(Beginning of SOURCE DATA)

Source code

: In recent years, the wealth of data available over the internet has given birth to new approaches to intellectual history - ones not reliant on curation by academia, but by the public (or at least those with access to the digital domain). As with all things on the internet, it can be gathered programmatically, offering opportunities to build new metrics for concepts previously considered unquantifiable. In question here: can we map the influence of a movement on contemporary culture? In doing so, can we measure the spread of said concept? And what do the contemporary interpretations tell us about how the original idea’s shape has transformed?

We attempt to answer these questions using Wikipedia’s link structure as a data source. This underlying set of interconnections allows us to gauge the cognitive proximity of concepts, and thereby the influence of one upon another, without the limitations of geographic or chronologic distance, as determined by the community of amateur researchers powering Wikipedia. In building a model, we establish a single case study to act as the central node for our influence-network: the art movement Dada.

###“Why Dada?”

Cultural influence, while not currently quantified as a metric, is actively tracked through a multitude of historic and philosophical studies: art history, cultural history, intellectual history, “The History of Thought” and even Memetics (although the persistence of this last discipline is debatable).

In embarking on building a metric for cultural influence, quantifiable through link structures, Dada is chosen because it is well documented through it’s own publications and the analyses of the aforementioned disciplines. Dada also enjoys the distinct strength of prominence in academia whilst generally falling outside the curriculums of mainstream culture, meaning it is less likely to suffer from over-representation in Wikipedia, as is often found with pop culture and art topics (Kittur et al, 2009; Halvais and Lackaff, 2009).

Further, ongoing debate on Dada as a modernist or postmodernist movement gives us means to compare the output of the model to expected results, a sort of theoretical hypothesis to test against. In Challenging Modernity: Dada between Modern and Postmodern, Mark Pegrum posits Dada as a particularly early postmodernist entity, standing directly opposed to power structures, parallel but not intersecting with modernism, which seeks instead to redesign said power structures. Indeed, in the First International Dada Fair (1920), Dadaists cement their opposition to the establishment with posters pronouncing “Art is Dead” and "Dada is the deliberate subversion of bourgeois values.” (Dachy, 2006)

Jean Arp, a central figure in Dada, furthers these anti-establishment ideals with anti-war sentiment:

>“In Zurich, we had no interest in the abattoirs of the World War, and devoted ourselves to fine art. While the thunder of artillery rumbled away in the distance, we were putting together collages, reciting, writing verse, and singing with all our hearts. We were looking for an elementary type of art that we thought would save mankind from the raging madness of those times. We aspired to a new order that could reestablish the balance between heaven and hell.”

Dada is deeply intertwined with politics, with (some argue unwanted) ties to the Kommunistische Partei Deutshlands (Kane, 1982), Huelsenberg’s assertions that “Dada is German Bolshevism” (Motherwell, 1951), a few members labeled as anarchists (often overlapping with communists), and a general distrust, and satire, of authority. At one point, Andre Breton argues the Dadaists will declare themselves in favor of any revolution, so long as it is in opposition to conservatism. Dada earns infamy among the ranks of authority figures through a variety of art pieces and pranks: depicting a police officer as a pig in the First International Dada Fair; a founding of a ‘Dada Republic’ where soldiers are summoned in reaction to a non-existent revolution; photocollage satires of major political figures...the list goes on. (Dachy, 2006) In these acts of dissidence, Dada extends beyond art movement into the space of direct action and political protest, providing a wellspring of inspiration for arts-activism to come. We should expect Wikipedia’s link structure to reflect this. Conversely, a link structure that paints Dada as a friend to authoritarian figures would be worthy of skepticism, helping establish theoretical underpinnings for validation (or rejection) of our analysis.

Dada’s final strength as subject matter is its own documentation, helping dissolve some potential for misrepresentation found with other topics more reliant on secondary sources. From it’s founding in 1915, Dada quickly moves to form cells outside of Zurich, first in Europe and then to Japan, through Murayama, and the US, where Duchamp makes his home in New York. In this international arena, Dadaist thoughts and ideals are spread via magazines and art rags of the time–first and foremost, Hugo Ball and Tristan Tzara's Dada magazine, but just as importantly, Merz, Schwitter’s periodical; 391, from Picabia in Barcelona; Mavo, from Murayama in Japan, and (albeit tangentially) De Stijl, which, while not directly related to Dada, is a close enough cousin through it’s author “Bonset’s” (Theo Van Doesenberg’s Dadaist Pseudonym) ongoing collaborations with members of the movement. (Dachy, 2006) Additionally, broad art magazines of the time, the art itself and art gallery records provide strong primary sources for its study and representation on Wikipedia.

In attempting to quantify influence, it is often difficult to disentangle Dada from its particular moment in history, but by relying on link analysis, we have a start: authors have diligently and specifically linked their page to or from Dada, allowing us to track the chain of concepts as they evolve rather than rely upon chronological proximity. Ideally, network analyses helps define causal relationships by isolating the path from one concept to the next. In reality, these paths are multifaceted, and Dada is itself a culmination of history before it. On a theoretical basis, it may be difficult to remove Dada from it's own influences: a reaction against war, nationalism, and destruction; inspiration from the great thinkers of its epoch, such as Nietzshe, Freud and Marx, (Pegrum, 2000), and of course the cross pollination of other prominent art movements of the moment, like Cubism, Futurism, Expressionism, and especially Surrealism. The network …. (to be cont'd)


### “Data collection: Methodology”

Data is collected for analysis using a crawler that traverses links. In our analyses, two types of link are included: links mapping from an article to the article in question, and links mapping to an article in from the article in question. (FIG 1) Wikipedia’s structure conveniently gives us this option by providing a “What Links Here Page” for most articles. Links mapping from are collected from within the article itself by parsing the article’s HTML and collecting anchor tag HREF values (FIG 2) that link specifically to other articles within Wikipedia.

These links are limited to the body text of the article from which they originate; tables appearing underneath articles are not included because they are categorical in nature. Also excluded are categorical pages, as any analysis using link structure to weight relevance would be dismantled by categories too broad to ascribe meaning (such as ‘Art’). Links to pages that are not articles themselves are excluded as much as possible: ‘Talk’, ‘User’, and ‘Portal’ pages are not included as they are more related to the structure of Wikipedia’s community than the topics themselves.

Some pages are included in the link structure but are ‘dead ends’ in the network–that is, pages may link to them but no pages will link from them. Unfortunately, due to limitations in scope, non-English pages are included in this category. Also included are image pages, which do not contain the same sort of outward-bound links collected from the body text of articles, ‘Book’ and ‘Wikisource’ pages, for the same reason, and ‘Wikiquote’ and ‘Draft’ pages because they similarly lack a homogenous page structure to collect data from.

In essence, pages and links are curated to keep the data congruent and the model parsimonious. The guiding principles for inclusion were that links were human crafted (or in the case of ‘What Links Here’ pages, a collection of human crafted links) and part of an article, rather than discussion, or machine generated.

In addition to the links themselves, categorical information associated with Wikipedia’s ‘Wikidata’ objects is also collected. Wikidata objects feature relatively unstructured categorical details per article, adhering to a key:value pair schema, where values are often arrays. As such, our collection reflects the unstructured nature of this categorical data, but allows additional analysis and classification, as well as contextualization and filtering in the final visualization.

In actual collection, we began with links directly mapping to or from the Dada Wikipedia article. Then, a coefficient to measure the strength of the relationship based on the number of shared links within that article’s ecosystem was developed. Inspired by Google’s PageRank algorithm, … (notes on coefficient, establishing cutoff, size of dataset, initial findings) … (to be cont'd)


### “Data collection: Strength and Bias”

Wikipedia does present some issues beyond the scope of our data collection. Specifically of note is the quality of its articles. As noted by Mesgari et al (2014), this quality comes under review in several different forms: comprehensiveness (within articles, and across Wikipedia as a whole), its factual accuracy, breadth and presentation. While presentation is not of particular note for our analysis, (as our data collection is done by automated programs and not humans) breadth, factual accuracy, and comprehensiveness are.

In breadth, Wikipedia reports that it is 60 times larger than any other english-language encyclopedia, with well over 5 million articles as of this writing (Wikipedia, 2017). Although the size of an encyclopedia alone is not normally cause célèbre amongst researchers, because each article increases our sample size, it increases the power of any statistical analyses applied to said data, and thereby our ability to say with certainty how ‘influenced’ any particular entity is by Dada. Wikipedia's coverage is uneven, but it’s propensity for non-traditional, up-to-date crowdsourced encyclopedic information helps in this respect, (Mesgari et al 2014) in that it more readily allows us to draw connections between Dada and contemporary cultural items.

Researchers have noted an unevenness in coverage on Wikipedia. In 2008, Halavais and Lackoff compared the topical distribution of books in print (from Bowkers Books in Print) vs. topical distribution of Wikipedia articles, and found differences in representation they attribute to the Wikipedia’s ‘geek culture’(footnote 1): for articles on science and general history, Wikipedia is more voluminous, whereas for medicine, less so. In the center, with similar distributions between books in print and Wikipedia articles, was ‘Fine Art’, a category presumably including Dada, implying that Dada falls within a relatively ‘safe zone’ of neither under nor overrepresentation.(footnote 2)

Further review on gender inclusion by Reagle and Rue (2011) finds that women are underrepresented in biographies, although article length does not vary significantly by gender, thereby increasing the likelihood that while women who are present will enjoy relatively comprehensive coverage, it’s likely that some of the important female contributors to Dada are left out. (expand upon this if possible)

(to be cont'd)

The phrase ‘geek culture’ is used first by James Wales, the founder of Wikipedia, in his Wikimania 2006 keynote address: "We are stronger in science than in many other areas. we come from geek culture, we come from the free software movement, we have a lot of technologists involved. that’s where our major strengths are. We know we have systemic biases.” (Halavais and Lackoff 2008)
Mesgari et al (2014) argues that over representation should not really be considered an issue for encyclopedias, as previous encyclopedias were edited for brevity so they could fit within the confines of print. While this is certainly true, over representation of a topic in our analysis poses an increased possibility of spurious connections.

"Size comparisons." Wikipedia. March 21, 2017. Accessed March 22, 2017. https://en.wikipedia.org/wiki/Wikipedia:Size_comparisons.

(End of SOURCE DATA)

[TASK REQUIREMENTS]: Work out how many lines in the records hold the word "case", and answer with that number alone.

[ANSWER TO THIS TASK]: 2